Thu Mar 02 2006 - Saved at the last minute
Saved at the last minute
What an interesting twist life sent me the day after my entry. Wouldn't you figure. The minute I think everything is ok is when things go a lil wacky. First there's Michelle, we're fighting again. I forget what its about as there isn't nothing major to me. I'm sure if you asked her though, she could recite it. I try not to remember those things, especially when I feel they are petty. So this time she's like "ITS OVER FOR SURE" Ok. Yeah, more stress.

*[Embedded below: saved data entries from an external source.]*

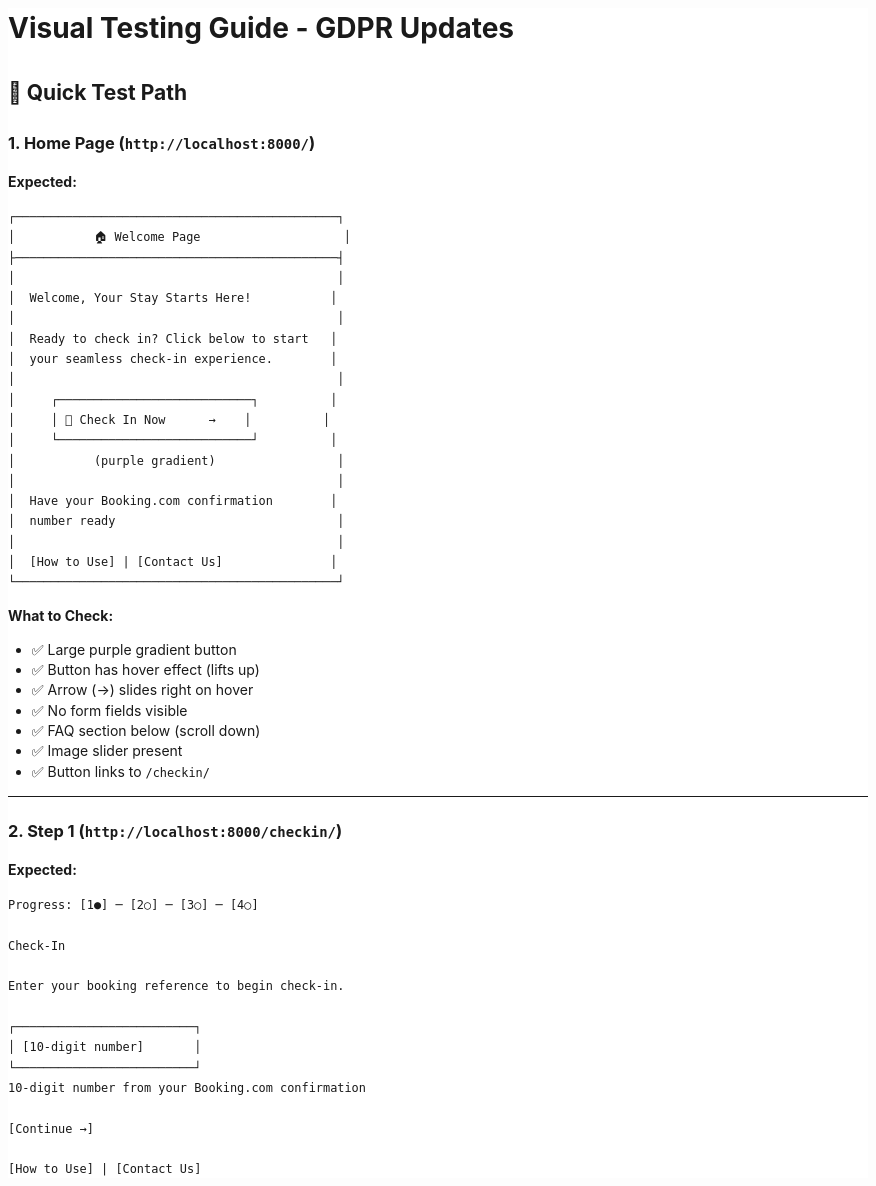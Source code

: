 # Visual Testing Guide - GDPR Updates

## 🎯 Quick Test Path

### **1. Home Page** (`http://localhost:8000/`)

**Expected:**
```
┌─────────────────────────────────────────────┐
│           🏠 Welcome Page                    │
├─────────────────────────────────────────────┤
│                                             │
│  Welcome, Your Stay Starts Here!           │
│                                             │
│  Ready to check in? Click below to start   │
│  your seamless check-in experience.        │
│                                             │
│     ┌───────────────────────────┐          │
│     │ 🔑 Check In Now      →    │          │
│     └───────────────────────────┘          │
│           (purple gradient)                 │
│                                             │
│  Have your Booking.com confirmation        │
│  number ready                               │
│                                             │
│  [How to Use] | [Contact Us]               │
└─────────────────────────────────────────────┘
```

**What to Check:**
- ✅ Large purple gradient button
- ✅ Button has hover effect (lifts up)
- ✅ Arrow (→) slides right on hover
- ✅ No form fields visible
- ✅ FAQ section below (scroll down)
- ✅ Image slider present
- ✅ Button links to `/checkin/`

---

### **2. Step 1** (`http://localhost:8000/checkin/`)

**Expected:**
```
Progress: [1●] ─ [2○] ─ [3○] ─ [4○]

Check-In

Enter your booking reference to begin check-in.

┌─────────────────────────┐
│ [10-digit number]       │
└─────────────────────────┘
10-digit number from your Booking.com confirmation

[Continue →]

[How to Use] | [Contact Us]
```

So I'm walking back from work and entering my apartment complex and the row in which I live in. I see these 3 black guys. One is drinking a beer. They call out to me, "Hey, What the fuck you staring at". *I had just turned the corner* Then another said, "I ain't afraid of nobody" So I'm confused. Then one puts on a black ski mask. I'm thinking, "is this my lil brothers friend messing with me or are these guys nuts" *my lil bro has a black friend of about the same height that lives nearby* They start running towards me. I start running. At the same time, I'm looking back. They're chasing behind. I'm trying to get to my apartment and maybe get an edge by being on the stairs. So I'm running and then someone calls out "Why don't you leave my lil partner alone" They look back.

Its my mom's friend's boyfriend. He is also black, but alot bigger than him. He stands around 6 feet and is atleast 250 somewhat pounds. He says to them, "Leave him alone, he ain't done nothing. He's a sqaure man" So they say, "I ain't afraid of nothing. I'm from the P." *implying he's from Oak Park, the bad area I used to live in* He says, "So am I and I got family from the bay. You better take your shit somewhere else" They walk away saying stuff.

I'm up my stairs and thanking him. He said no problem. So I go in my house all tripped out because these guys almost jumped me and Michelle starts her trip with me. I say, "just leave me alone, you know what happened". She heard me tell my mom when I got in the door. So yeah, I went back and thanked him a few more times. Later, he told my mom that he wouldn't have got involved if he wasn't friends with her. So while that's going on, he also talks about how they were kicking at people's windows and yelling through the windows. Just after he said that, 2 patrol cars pulled up. They went to talk to a resident and then went to thier cars. They immediately let up thier cars. I found out that they got caught.

Usually I'm not happy something bad happens to people but I was glad they were going to get in trouble for something.

At the same time as that, there was a notice from the landlord saying there would be an annual inspection the next day. With house being trashy, we had to franticly clean. That was crazy. Then me and Michelle argued a lil more and she got me so mad that I almost hit her. Then, I pulled back and cryed a lil on the couch. I just very upest when people mess with me on purpose as a form of revenge. It is my hot button. Almost nothing else can get to me but if you say, won't let me sleep by throwing stuff at me, then yeah, I get upset. I thought very seriously about breaking up with her as she thought the same.

I love her and know she has a lot of stress in her life. Her life is harsh and she doesn't enjoy it. I don't that much either but I'm ok with it. Its like, ok tino, what do we want here. Does the positive outweigh the negative? I know who she is inside. I have a very hard time discarding people. I know she isn't a bad person. She has a lot of past hurt and hasn't resolved many issues. And then those things affect our relationship and I know it doesn't have to be this way. We don't have to have an explosive fight over not writing something down in bank register. I dunno, I just can't find it in me to take it serious even though she does. Its like I think the potential of the bank robbing us isn't worth the worrying. I dunno.... In my head, I have lost a lot of patience waiting for development to occur in her. I know I have to change a few things too. I just feel ok with myself now. Thus, I'm not receptive to much change. Its like I want to scream to her, "DO YOU KNOW HOW LONG IT TOOK ME TO BE OK WITH
LIFE" Its not like she's tryint to make me a better person and I'm resisiting.
I just hate being tedious about everything. So yeah..........long story short, we're ok again but I wonder when she'll explode next and when I say, "I love you but I have to be without you" Cuz I'll always love her, just there is a chance that I won't be with her.

Comments (2)

bouncing (Legacy)
Sounds like a lucky escape!
Hope Michelle doesn't explode again, really not sure how I'd be able to live with that personally.
deepbluesea (Legacy)
That's a pretty scary experience. What with being shaken up about that, and then all the difficulties with Michelle, you must have been emotionally exhausted.